The Office of the Ombudsman is set to launch a complex investigation into how millions of public funds disbursed through various development funds were used in the past five years.
The office, which is mandated to investigate and address malpractices in public offices, plans to focus on tracking how public funds were used through Local Development Fund (LDF), Constituency Development Funds (CDF) and other channels.
The move by the Ombudsman comes at a time the public protector has received complaints from two members of Parliament (MPs). The legislators have complained about possible abuses of funds in various local councils, according to documents we have seen.
In separate interviews yesterday, both Ombudsman Martha Chizuma and the office’s spokesperson Arthur Semba confirmed about the pending investigation.
Said Chizuma: “We received complaints from two members of Parliament relating to use of development funds in their respective constituencies. My office then reviewed National Audit Office reports on accounts for city and district councils for the period 2013/14 to 2017/18 where again most of these issues were also picked out.”
She said her office has already reviewed some of the complaints and made preliminary findings which indicate that funding towards most district councils was not used for intended purposes; hence, require further investigation.
In a letter dated October 14 2019 addressed to Ministry of Local Government and Rural Development Principal Secretary Charles Kalemba, the Ombudsman observed that the situation in the district and city councils “speaks volumes of systematic failure in management” of the development funds. She said the issue affects all Malawians.

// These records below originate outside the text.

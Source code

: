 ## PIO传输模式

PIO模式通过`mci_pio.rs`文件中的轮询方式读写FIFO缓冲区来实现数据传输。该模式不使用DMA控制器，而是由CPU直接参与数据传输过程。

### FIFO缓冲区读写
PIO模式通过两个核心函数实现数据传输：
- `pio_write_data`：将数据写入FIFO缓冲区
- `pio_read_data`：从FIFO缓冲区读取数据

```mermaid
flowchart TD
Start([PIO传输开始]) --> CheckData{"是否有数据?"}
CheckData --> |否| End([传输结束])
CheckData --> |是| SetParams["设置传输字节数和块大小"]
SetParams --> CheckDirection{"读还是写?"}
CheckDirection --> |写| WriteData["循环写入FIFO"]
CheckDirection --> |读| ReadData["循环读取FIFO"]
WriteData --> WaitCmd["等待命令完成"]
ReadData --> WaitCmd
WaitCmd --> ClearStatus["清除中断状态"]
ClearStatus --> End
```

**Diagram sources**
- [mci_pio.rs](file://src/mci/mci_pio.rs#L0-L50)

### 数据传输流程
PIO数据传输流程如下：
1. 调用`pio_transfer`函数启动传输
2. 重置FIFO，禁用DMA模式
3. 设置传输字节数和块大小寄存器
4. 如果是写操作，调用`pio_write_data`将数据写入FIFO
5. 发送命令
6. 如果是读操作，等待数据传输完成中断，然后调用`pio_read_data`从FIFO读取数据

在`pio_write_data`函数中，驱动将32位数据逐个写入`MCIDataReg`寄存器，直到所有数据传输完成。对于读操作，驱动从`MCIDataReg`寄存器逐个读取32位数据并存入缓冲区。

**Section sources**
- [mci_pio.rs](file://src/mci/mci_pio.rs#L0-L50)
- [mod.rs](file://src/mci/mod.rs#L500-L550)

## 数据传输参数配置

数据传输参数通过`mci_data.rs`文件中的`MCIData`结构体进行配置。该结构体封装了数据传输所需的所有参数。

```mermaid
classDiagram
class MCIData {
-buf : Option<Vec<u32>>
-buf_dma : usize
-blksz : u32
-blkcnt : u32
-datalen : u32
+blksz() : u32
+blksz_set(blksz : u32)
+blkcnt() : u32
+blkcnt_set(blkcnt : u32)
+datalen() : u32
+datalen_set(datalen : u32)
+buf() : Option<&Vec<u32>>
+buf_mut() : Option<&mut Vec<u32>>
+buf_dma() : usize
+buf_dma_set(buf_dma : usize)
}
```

The Ombudsman further said the investigation will specifically focus on issues surrounding improper use of development funds, failure to follow procurement procedures, procurement of substandard equipment, failure to work diligently as revealed by procuring of goods and services above expected and reasonable prices and procurement of expired goods, failure to account for funds revealed in non-existent projects and failure to enforce project standards.
Further, the probe will also investigate failure to provide information to the public and project beneficiaries on the budget and procured items and failure to discipline officials allegedly involved in the said acts of maladministration.
The Ombudsman’s probe comes against a background of concerns raised by various donors and non-governmental organisations relating to accountability of funds channelled through local government councils.
In an interview yesterday, Oxfam Malawi country director Lingalireni Mihowa, whose organisation has conducted various studies on tracking funds channelled to local government, welcomed the development as “a positive step forward”.
She said: “Oxfam welcomes the investigation that the Ombudsman would like to make in the alleged abuse of LDF, CDF and DDF [District Development Fund].
“The move by the Ombudsman will bridge the gap that we have been observing as Oxfam that quite a lot of rot is being reported, but there are no serious sanctions or repercussions for the wrong doers.”
Mihowa said Oxfam hopes that the culprits will be brought to book and the country needs to review the funding modalities.
In 2017, a special investigation by Nation Publications Limited (NPL) also revealed cases of mismanagement in various district councils.
Weekend Nation investigations revealed that at least half of the projects implemented under LDF, CDF and DDF were incomplete despite millions of kwacha disbursed for the same. Ironically, the Ombudsman’s move also comes at a time several National Audit Office audits exposed abuse of funds in local councils. However, no controlling officer has been taken to book as provided in both the Public Finance Management Act and National Audit Act.